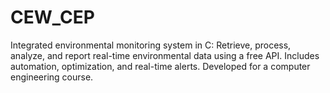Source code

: # CEW_CEP
Integrated environmental monitoring system in C: Retrieve, process, analyze, and report real-time environmental data using a free API. Includes automation, optimization, and real-time alerts. Developed for a computer engineering course.
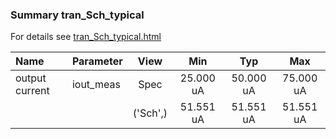 ### Summary tran_Sch_typical

For details see <a href='tran_Sch_typical.html'>tran_Sch_typical.html</a>

|**Name**|**Parameter**|**View**|**Min** | **Typ** | **Max**|
|:---|:---|:---:|:---:|:---:|:---:|
|output current|iout\_meas | Spec | 25.000 uA | 50.000 uA | 75.000 uA |
| | | ('Sch',)|51.551 uA | 51.551 uA | 51.551 uA |
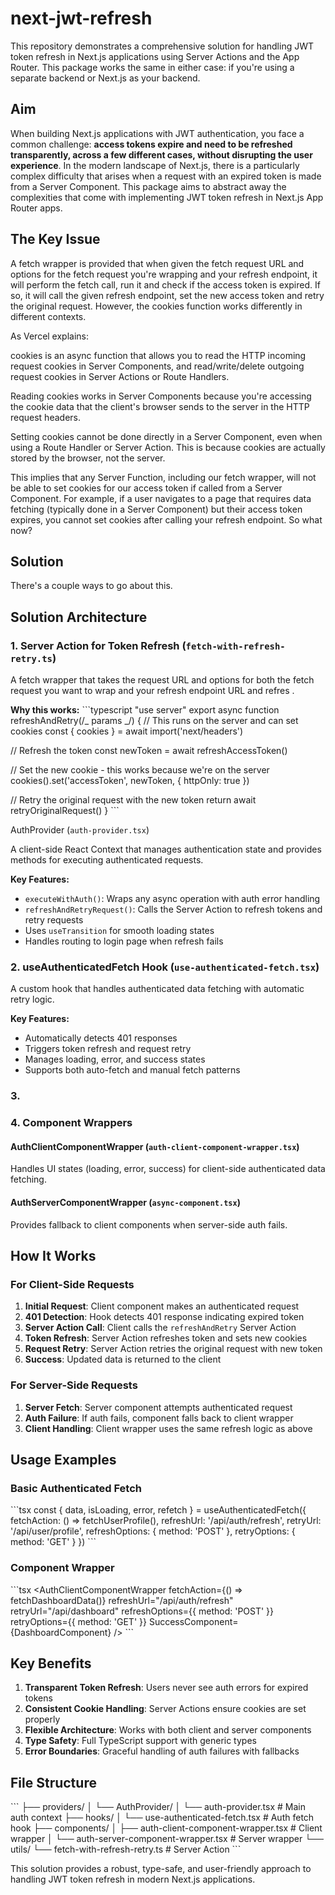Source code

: # next-jwt-refresh

This repository demonstrates a comprehensive solution for handling JWT token refresh in Next.js applications using Server Actions and the App Router. This package works the same in either case: if you're using a separate backend or Next.js as your backend.

## Aim

When building Next.js applications with JWT authentication, you face a common challenge: **access tokens expire and need to be refreshed transparently, across a few different cases, without disrupting the user experience**. In the modern landscape of Next.js, there is a particularly complex difficulty that arises when a request with an expired token is made from a Server Component. This package aims to abstract away the complexities that come with implementing JWT token refresh in Next.js App Router apps.

## The Key Issue

A fetch wrapper is provided that when given the fetch request URL and options for the fetch request you're wrapping and your refresh endpoint, it will perform the fetch call, run it and check if the access token is expired. If so, it will call the given refresh endpoint, set the new access token and retry the original request. However, the cookies function works differently in different contexts.

As Vercel explains:

cookies is an async function that allows you to read the HTTP incoming request cookies in Server Components, and read/write/delete outgoing request cookies in Server Actions or Route Handlers.

Reading cookies works in Server Components because you're accessing the cookie data that the client's browser sends to the server in the HTTP request headers.

Setting cookies cannot be done directly in a Server Component, even when using a Route Handler or Server Action. This is because cookies are actually stored by the browser, not the server.

This implies that any Server Function, including our fetch wrapper, will not be able to set cookies for our access token if called from a Server Component. For example, if a user navigates to a page that requires data fetching (typically done in a Server Component) but their access token expires, you cannot set cookies after calling your refresh endpoint. So what now?

## Solution

There's a couple ways to go about this.

## Solution Architecture

### 1. Server Action for Token Refresh (`fetch-with-refresh-retry.ts`)

A fetch wrapper that takes the request URL and options for both the fetch request you want to wrap and your refresh endpoint URL and refres .

**Why this works:**
\`\`\`typescript
"use server"
export async function refreshAndRetry(/_ params _/) {
// This runs on the server and can set cookies
const { cookies } = await import('next/headers')

// Refresh the token
const newToken = await refreshAccessToken()

// Set the new cookie - this works because we're on the server
cookies().set('accessToken', newToken, { httpOnly: true })

// Retry the original request with the new token
return await retryOriginalRequest()
}
\`\`\`

AuthProvider (`auth-provider.tsx`)

A client-side React Context that manages authentication state and provides methods for executing authenticated requests.

**Key Features:**

- `executeWithAuth()`: Wraps any async operation with auth error handling
- `refreshAndRetryRequest()`: Calls the Server Action to refresh tokens and retry requests
- Uses `useTransition` for smooth loading states
- Handles routing to login page when refresh fails

### 2. useAuthenticatedFetch Hook (`use-authenticated-fetch.tsx`)

A custom hook that handles authenticated data fetching with automatic retry logic.

**Key Features:**

- Automatically detects 401 responses
- Triggers token refresh and request retry
- Manages loading, error, and success states
- Supports both auto-fetch and manual fetch patterns

### 3.

### 4. Component Wrappers

#### AuthClientComponentWrapper (`auth-client-component-wrapper.tsx`)

Handles UI states (loading, error, success) for client-side authenticated data fetching.

#### AuthServerComponentWrapper (`async-component.tsx`)

Provides fallback to client components when server-side auth fails.

## How It Works

### For Client-Side Requests

1. **Initial Request**: Client component makes an authenticated request
2. **401 Detection**: Hook detects 401 response indicating expired token
3. **Server Action Call**: Client calls the `refreshAndRetry` Server Action
4. **Token Refresh**: Server Action refreshes token and sets new cookies
5. **Request Retry**: Server Action retries the original request with new token
6. **Success**: Updated data is returned to the client

### For Server-Side Requests

1. **Server Fetch**: Server component attempts authenticated request
2. **Auth Failure**: If auth fails, component falls back to client wrapper
3. **Client Handling**: Client wrapper uses the same refresh logic as above

## Usage Examples

### Basic Authenticated Fetch

\`\`\`tsx
const { data, isLoading, error, refetch } = useAuthenticatedFetch({
fetchAction: () => fetchUserProfile(),
refreshUrl: '/api/auth/refresh',
retryUrl: '/api/user/profile',
refreshOptions: { method: 'POST' },
retryOptions: { method: 'GET' }
})
\`\`\`

### Component Wrapper

\`\`\`tsx
<AuthClientComponentWrapper
fetchAction={() => fetchDashboardData()}
refreshUrl="/api/auth/refresh"
retryUrl="/api/dashboard"
refreshOptions={{ method: 'POST' }}
retryOptions={{ method: 'GET' }}
SuccessComponent={DashboardComponent}
/>
\`\`\`

## Key Benefits

1. **Transparent Token Refresh**: Users never see auth errors for expired tokens
2. **Consistent Cookie Handling**: Server Actions ensure cookies are set properly
3. **Flexible Architecture**: Works with both client and server components
4. **Type Safety**: Full TypeScript support with generic types
5. **Error Boundaries**: Graceful handling of auth failures with fallbacks

## File Structure

\`\`\`
├── providers/
│ └── AuthProvider/
│ └── auth-provider.tsx # Main auth context
├── hooks/
│ └── use-authenticated-fetch.tsx # Auth fetch hook
├── components/
│ ├── auth-client-component-wrapper.tsx # Client wrapper
│ └── auth-server-component-wrapper.tsx # Server wrapper
└── utils/
└── fetch-with-refresh-retry.ts # Server Action
\`\`\`

This solution provides a robust, type-safe, and user-friendly approach to handling JWT token refresh in modern Next.js applications.
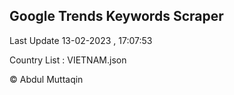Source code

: 

## Google Trends Keywords Scraper 
 
Last Update 13-02-2023 , 17:07:53

Country List :
VIETNAM.json



© Abdul Muttaqin 
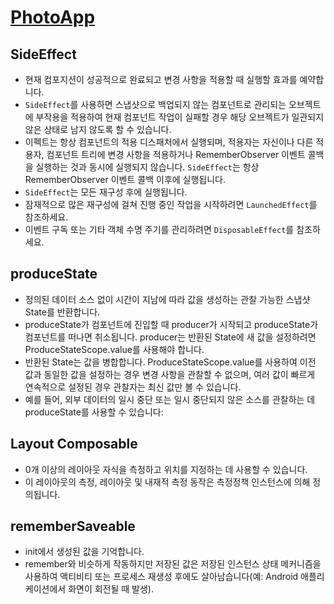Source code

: # [PhotoApp](https://github.com/andkulikov/compose-photoapp/tree/master)

## SideEffect
- 현재 컴포지션이 성공적으로 완료되고 변경 사항을 적용할 때 실행할 효과를 예약합니다.
- `SideEffect`를 사용하면 스냅샷으로 백업되지 않는 컴포넌트로 관리되는 오브젝트에 부작용을 적용하여 현재 컴포넌트 작업이 실패할 경우 해당 오브젝트가 일관되지 않은 상태로 남지 않도록 할 수 있습니다. 
- 이펙트는 항상 컴포넌트의 적용 디스패처에서 실행되며, 적용자는 자신이나 다른 적용자, 컴포넌트 트리에 변경 사항을 적용하거나 RememberObserver 이벤트 콜백을 실행하는 것과 동시에 실행되지 않습니다. `SideEffect`는 항상 RememberObserver 이벤트 콜백 이후에 실행됩니다.
- `SideEffect`는 모든 재구성 후에 실행됩니다. 
- 잠재적으로 많은 재구성에 걸쳐 진행 중인 작업을 시작하려면 `LaunchedEffect`를 참조하세요. 
- 이벤트 구독 또는 기타 객체 수명 주기를 관리하려면 `DisposableEffect`를 참조하세요.

## produceState
- 정의된 데이터 소스 없이 시간이 지남에 따라 값을 생성하는 관찰 가능한 스냅샷 State를 반환합니다. 
- produceState가 컴포넌트에 진입할 때 producer가 시작되고 produceState가 컴포넌트를 떠나면 취소됩니다. producer는 반환된 State에 새 값을 설정하려면 ProduceStateScope.value를 사용해야 합니다. 
- 반환된 State는 값을 병합합니다. ProduceStateScope.value를 사용하여 이전 값과 동일한 값을 설정하는 경우 변경 사항을 관찰할 수 없으며, 여러 값이 빠르게 연속적으로 설정된 경우 관찰자는 최신 값만 볼 수 있습니다. 
- 예를 들어, 외부 데이터의 일시 중단 또는 일시 중단되지 않은 소스를 관찰하는 데 produceState를 사용할 수 있습니다:

## Layout Composable  
- 0개 이상의 레이아웃 자식을 측정하고 위치를 지정하는 데 사용할 수 있습니다.
- 이 레이아웃의 측정, 레이아웃 및 내재적 측정 동작은 측정정책 인스턴스에 의해 정의됩니다.

## rememberSaveable
- init에서 생성된 값을 기억합니다.
- remember와 비슷하게 작동하지만 저장된 값은 저장된 인스턴스 상태 메커니즘을 사용하여 액티비티 또는 프로세스 재생성 후에도 살아남습니다(예: Android 애플리케이션에서 화면이 회전될 때 발생).
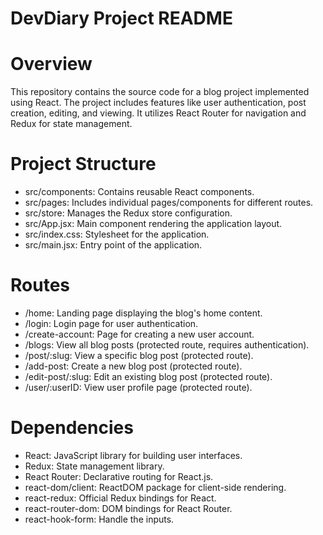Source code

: # DevDiary Project README
# Overview
This repository contains the source code for a blog project implemented using React. The project includes features like user authentication, post creation, editing, and viewing. It utilizes React Router for navigation and Redux for state management.

# Project Structure
- src/components: Contains reusable React components.
- src/pages: Includes individual pages/components for different routes.
- src/store: Manages the Redux store configuration.
- src/App.jsx: Main component rendering the application layout.
- src/index.css: Stylesheet for the application.
- src/main.jsx: Entry point of the application.

# Routes
- /home: Landing page displaying the blog's home content.
- /login: Login page for user authentication.
- /create-account: Page for creating a new user account.
- /blogs: View all blog posts (protected route, requires authentication).
- /post/:slug: View a specific blog post (protected route).
- /add-post: Create a new blog post (protected route).
- /edit-post/:slug: Edit an existing blog post (protected route).
- /user/:userID: View user profile page (protected route).

# Dependencies
- React: JavaScript library for building user interfaces.
- Redux: State management library.
- React Router: Declarative routing for React.js.
- react-dom/client: ReactDOM package for client-side rendering.
- react-redux: Official Redux bindings for React.
- react-router-dom: DOM bindings for React Router.
- react-hook-form: Handle the inputs.

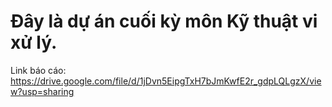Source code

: # Đây là dự án cuối kỳ môn Kỹ thuật vi xử lý.
Link báo cáo: https://drive.google.com/file/d/1jDvn5EipgTxH7bJmKwfE2r_gdpLQLgzX/view?usp=sharing
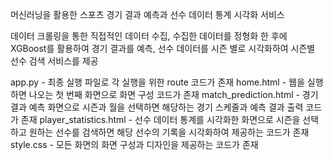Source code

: 머신러닝을 활용한 스포츠 경기 결과 예측과 선수 데이터 통계 시각화 서비스

데이터 크롤링을 통한 직접적인 데이터 수집, 수집한 데이터를 정형화 한 후에 XGBoost를 활용하여 경기 결과를 예측, 선수 데이터를 시즌 별로 시각화하여 시즌별 선수 검색 서비스를 제공

app.py - 최종 실행 파일로 각 실행을 위한 route 코드가 존재
home.html - 웹을 실행하면 나오는 첫 번째 화면으로 화면 구성 코드가 존재
match_prediction.html - 경기 결과 예측 화면으로 시즌과 월을 선택하면 해당하는 경기 스케줄과 예측 결과 출력 코드가 존재
player_statistics.html - 선수 데이터 통계를 시각화한 화면으로 시즌을 선택하고 원하는 선수를 검색하면 해당 선수의 기록을 시각화하여 제공하는 코드가 존재
style.css - 모든 화면의 화면 구성과 디자인을 제공하는 코드가 존재
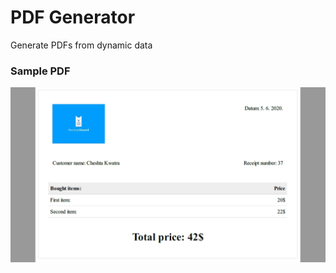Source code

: # PDF Generator

Generate PDFs from dynamic data

### Sample PDF

![pdf](https://github.com/CheshtaK/React-Projects/blob/master/screenshots/generate_pdf.jpg)
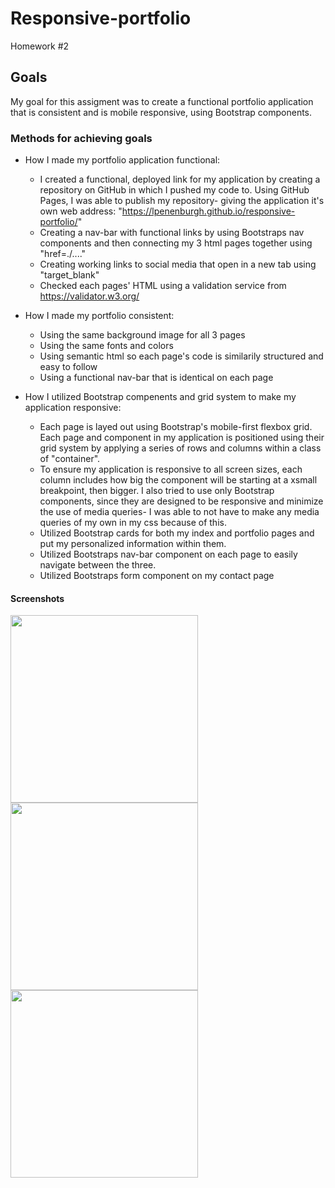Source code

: # Responsive-portfolio
Homework #2

## Goals
My goal for this assigment was to create a functional portfolio application that is consistent and is mobile responsive, using Bootstrap components.

### Methods for achieving goals

* How I made my portfolio application functional:
    * I created a functional, deployed link for my application by creating a repository on GitHub in which I pushed my code to. Using GitHub Pages, I was able to publish my repository- giving the application it's own web address: "https://lpenenburgh.github.io/responsive-portfolio/"
    * Creating a nav-bar with functional links by using Bootstraps nav components and then connecting my 3 html pages together using "href=./...."
    * Creating working links to social media that open in a new tab using "target_blank"
    * Checked each pages' HTML using a validation service from https://validator.w3.org/ 

* How I made my portfolio consistent:
    * Using the same background image for all 3 pages
    * Using the same fonts and colors
    * Using semantic html so each page's code is similarily structured and easy to follow
    * Using a functional nav-bar that is identical on each page

* How I utilized Bootstrap compenents and grid system to make my application responsive:
    * Each page is layed out using Bootstrap's mobile-first flexbox grid. Each page and component in my application is positioned using their grid system by applying a series of rows and columns within a class of "container". 
    * To ensure my application is responsive to all screen sizes, each column includes how big the component will be starting at a xsmall breakpoint, then bigger. I also tried to use only Bootstrap components, since they are designed to be responsive and minimize the use of media queries- I was able to not have to make any media queries of my own in my css because of this.
    * Utilized Bootstrap cards for both my index and portfolio pages and put my personalized information within them.
    * Utilized Bootstraps nav-bar component on each page to easily navigate between the three.
    * Utilized Bootstraps form component on my contact page

#### Screenshots
<img src="https://i.imgur.com/k6aW7pM.png" width="300">
<br>
<img src="https://i.imgur.com/94hyxdR.png" width="300"> 
<br>
<img src="https://i.imgur.com/2BsGusf.png" width="300">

Task brief: Take the material above and output only the lines from the one that contains "- src/main.jsx: Entry" through the one that contains "I created a", ends included and images left out.

Reply:
- src/main.jsx: Entry point of the application.

# Routes
- /home: Landing page displaying the blog's home content.
- /login: Login page for user authentication.
- /create-account: Page for creating a new user account.
- /blogs: View all blog posts (protected route, requires authentication).
- /post/:slug: View a specific blog post (protected route).
- /add-post: Create a new blog post (protected route).
- /edit-post/:slug: Edit an existing blog post (protected route).
- /user/:userID: View user profile page (protected route).

# Dependencies
- React: JavaScript library for building user interfaces.
- Redux: State management library.
- React Router: Declarative routing for React.js.
- react-dom/client: ReactDOM package for client-side rendering.
- react-redux: Official Redux bindings for React.
- react-router-dom: DOM bindings for React Router.
- react-hook-form: Handle the inputs.

Source code

: # Đây là dự án cuối kỳ môn Kỹ thuật vi xử lý.
Link báo cáo: https://drive.google.com/file/d/1jDvn5EipgTxH7bJmKwfE2r_gdpLQLgzX/view?usp=sharing
Source code

: 머신러닝을 활용한 스포츠 경기 결과 예측과 선수 데이터 통계 시각화 서비스

데이터 크롤링을 통한 직접적인 데이터 수집, 수집한 데이터를 정형화 한 후에 XGBoost를 활용하여 경기 결과를 예측, 선수 데이터를 시즌 별로 시각화하여 시즌별 선수 검색 서비스를 제공

app.py - 최종 실행 파일로 각 실행을 위한 route 코드가 존재
home.html - 웹을 실행하면 나오는 첫 번째 화면으로 화면 구성 코드가 존재
match_prediction.html - 경기 결과 예측 화면으로 시즌과 월을 선택하면 해당하는 경기 스케줄과 예측 결과 출력 코드가 존재
player_statistics.html - 선수 데이터 통계를 시각화한 화면으로 시즌을 선택하고 원하는 선수를 검색하면 해당 선수의 기록을 시각화하여 제공하는 코드가 존재
style.css - 모든 화면의 화면 구성과 디자인을 제공하는 코드가 존재
Source code

: # PDF Generator

Generate PDFs from dynamic data

### Sample PDF

![pdf](https://github.com/CheshtaK/React-Projects/blob/master/screenshots/generate_pdf.jpg)
Source code

: # Responsive-portfolio
Homework #2

## Goals
My goal for this assigment was to create a functional portfolio application that is consistent and is mobile responsive, using Bootstrap components.

### Methods for achieving goals

* How I made my portfolio application functional:
    * I created a functional, deployed link for my application by creating a repository on GitHub in which I pushed my code to. Using GitHub Pages, I was able to publish my repository- giving the application it's own web address: "https://lpenenburgh.github.io/responsive-portfolio/"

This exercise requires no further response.